Search the data for the word "June" and copy every line that contains it.

-*-

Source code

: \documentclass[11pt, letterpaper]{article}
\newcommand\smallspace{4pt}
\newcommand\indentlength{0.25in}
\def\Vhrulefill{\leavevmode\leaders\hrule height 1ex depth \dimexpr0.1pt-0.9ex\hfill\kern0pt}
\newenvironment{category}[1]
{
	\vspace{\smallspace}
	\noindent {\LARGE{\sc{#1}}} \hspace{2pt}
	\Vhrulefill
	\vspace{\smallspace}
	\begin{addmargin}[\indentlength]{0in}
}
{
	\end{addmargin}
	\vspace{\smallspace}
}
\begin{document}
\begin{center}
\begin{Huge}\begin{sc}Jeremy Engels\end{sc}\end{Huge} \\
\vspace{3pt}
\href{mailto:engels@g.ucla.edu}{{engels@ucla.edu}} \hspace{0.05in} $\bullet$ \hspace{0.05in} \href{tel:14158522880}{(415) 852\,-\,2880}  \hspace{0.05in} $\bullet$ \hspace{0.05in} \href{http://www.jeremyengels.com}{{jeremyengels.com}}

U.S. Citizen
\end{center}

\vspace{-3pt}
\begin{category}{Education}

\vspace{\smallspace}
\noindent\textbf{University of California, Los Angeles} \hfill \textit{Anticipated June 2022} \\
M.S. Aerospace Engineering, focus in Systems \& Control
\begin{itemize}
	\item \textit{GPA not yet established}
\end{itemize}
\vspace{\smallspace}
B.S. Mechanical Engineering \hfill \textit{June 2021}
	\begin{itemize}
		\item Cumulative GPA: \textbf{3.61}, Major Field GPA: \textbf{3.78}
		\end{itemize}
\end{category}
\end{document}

-*-

Solution for this problem:
\noindent\textbf{University of California, Los Angeles} \hfill \textit{Anticipated June 2022} \\
B.S. Mechanical Engineering \hfill \textit{June 2021}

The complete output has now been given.